The problem: After locating the line that contains "About 15% or" in the data below, set down exactly that line and each one after it through the line that contains "About 30% or", and nothing more.

Material supplied:
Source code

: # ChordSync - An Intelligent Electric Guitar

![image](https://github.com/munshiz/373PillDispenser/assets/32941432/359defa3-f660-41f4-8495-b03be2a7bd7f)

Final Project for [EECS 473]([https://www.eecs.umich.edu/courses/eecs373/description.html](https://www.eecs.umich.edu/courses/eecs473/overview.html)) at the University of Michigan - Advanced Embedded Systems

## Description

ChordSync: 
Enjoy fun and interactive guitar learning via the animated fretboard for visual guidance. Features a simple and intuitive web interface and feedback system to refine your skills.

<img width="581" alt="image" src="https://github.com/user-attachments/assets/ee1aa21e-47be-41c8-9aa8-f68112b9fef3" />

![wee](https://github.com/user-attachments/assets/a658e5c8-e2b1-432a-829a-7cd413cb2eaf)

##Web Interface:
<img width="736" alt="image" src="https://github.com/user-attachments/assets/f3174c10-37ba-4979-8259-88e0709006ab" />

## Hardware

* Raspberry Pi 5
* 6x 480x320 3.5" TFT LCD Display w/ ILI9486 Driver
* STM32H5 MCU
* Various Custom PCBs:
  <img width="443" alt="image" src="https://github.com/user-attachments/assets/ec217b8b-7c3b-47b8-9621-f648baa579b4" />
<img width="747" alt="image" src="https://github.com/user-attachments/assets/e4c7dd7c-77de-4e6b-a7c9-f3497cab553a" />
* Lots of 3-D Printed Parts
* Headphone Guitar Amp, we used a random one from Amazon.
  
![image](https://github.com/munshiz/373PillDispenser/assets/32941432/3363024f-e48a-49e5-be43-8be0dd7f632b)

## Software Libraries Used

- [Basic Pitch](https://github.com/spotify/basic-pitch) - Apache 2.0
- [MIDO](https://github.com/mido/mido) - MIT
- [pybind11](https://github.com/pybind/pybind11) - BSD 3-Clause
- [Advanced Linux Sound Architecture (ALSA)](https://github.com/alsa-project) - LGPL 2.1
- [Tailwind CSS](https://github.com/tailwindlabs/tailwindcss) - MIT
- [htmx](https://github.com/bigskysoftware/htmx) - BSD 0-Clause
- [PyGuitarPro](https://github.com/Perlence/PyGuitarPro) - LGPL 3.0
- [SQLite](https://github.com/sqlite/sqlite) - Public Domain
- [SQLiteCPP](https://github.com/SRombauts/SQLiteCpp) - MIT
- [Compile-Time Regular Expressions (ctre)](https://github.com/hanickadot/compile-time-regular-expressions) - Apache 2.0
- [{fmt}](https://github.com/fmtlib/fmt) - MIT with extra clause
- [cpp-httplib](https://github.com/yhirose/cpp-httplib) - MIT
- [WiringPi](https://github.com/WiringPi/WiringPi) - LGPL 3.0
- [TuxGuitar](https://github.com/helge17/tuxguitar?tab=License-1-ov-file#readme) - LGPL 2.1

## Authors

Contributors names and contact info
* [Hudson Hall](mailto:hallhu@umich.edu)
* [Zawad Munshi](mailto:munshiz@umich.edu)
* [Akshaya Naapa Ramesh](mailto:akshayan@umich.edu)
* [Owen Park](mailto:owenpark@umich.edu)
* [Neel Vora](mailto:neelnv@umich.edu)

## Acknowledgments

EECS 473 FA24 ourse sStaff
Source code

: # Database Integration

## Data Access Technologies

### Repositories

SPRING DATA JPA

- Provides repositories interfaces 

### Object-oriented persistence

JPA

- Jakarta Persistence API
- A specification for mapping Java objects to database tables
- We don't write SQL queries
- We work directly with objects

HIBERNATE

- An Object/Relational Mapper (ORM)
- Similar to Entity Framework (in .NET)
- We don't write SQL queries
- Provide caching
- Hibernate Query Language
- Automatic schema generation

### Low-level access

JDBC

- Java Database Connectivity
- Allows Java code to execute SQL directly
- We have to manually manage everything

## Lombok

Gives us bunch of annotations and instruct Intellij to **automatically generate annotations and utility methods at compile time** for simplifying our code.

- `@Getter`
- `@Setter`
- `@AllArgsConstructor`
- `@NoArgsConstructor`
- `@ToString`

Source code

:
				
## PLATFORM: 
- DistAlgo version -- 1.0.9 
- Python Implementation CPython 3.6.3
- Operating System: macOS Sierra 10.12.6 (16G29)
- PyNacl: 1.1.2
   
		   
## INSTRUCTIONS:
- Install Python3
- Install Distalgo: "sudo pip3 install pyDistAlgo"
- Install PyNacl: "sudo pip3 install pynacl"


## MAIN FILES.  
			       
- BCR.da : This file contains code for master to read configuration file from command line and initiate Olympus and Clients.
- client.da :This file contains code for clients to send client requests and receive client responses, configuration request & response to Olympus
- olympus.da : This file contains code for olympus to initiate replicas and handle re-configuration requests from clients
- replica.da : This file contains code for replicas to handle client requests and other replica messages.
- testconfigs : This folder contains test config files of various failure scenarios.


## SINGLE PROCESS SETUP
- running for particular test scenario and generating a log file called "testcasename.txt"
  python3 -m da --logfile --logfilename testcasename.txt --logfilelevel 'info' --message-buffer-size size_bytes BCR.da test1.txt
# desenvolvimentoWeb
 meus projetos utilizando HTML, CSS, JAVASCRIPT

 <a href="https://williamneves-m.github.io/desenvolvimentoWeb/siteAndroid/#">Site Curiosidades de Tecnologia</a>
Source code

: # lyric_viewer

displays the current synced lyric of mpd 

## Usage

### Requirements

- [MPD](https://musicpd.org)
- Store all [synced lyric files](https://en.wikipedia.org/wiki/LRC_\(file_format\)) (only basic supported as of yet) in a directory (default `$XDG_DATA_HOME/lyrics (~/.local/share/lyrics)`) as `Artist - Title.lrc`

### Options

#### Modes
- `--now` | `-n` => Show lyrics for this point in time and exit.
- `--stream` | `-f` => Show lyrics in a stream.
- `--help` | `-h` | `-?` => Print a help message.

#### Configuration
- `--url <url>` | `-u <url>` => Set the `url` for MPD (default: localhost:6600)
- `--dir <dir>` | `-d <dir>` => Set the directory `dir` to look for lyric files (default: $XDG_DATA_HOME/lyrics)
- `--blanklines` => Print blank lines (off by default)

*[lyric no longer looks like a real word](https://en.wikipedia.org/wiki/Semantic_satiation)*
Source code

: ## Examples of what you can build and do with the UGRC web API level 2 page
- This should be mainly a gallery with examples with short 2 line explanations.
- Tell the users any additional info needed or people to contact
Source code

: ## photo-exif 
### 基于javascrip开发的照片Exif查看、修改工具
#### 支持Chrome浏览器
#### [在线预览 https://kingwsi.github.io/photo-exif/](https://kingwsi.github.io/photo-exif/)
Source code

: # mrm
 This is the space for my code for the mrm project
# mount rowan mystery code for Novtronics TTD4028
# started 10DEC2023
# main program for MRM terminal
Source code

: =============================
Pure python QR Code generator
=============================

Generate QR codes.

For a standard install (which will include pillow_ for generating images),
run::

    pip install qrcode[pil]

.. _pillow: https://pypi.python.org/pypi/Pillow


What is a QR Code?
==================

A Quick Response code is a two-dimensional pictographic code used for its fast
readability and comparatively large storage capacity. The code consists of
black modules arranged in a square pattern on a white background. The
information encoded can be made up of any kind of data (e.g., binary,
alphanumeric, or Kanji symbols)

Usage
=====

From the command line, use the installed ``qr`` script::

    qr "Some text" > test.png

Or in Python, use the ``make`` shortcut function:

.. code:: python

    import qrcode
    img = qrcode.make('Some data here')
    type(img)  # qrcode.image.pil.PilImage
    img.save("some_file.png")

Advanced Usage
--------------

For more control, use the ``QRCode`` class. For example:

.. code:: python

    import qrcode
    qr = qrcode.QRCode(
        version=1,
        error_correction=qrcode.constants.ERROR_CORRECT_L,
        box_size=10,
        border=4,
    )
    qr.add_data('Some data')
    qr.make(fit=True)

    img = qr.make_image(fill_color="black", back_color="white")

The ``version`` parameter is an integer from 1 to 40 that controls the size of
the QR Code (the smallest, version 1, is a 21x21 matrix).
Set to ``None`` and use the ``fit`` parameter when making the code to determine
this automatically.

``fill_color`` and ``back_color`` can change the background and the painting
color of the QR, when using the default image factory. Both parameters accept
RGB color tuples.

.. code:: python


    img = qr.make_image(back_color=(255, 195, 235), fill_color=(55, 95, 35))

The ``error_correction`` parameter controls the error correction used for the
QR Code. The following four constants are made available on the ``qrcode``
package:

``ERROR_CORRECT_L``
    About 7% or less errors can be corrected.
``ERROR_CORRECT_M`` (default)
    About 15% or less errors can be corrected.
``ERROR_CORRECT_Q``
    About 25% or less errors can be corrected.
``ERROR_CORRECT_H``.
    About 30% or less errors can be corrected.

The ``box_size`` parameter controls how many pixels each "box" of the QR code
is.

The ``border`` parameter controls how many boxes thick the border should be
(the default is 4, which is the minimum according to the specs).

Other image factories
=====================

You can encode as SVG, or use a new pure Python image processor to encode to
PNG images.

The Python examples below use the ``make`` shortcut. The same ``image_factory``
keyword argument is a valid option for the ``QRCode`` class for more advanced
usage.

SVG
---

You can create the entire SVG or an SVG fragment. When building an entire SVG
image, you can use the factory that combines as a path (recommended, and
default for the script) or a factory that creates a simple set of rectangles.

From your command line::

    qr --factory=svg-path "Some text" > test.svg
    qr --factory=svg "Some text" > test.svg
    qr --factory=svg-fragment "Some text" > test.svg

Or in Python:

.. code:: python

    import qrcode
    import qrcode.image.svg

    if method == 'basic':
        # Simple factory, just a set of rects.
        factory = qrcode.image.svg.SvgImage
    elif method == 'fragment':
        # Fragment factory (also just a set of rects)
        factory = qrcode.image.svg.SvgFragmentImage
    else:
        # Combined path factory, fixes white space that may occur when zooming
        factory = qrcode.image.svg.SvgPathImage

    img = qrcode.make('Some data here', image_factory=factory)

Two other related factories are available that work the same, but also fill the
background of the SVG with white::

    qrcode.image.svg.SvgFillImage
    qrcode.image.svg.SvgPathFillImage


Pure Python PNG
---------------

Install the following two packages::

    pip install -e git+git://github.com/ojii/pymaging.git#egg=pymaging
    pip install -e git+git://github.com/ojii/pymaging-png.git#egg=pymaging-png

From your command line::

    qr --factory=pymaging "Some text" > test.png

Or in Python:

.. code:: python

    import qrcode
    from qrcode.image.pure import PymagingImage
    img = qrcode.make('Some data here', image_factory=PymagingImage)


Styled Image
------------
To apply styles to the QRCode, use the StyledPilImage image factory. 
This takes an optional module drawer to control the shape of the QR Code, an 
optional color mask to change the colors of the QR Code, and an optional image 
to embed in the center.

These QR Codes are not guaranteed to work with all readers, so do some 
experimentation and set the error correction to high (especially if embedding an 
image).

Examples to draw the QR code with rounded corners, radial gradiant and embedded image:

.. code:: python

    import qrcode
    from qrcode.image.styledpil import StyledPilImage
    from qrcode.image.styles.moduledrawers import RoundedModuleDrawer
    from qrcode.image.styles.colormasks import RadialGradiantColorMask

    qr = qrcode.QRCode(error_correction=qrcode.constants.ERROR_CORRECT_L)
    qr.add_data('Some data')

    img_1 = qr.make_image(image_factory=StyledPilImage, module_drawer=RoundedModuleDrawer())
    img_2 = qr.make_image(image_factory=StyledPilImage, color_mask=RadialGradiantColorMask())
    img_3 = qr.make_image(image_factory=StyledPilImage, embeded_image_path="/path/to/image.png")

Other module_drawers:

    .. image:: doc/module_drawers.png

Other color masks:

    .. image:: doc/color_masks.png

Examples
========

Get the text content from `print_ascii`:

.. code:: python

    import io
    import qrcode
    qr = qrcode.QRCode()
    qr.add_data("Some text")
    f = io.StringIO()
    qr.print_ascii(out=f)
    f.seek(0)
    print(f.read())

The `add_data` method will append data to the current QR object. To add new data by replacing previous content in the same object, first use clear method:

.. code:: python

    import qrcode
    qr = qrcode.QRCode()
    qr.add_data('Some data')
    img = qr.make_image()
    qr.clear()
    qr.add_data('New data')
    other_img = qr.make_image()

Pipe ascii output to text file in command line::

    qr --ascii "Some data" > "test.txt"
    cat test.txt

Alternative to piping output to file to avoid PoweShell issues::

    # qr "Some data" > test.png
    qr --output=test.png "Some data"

Response to this task:
    About 15% or less errors can be corrected.
``ERROR_CORRECT_Q``
    About 25% or less errors can be corrected.
``ERROR_CORRECT_H``.
    About 30% or less errors can be corrected.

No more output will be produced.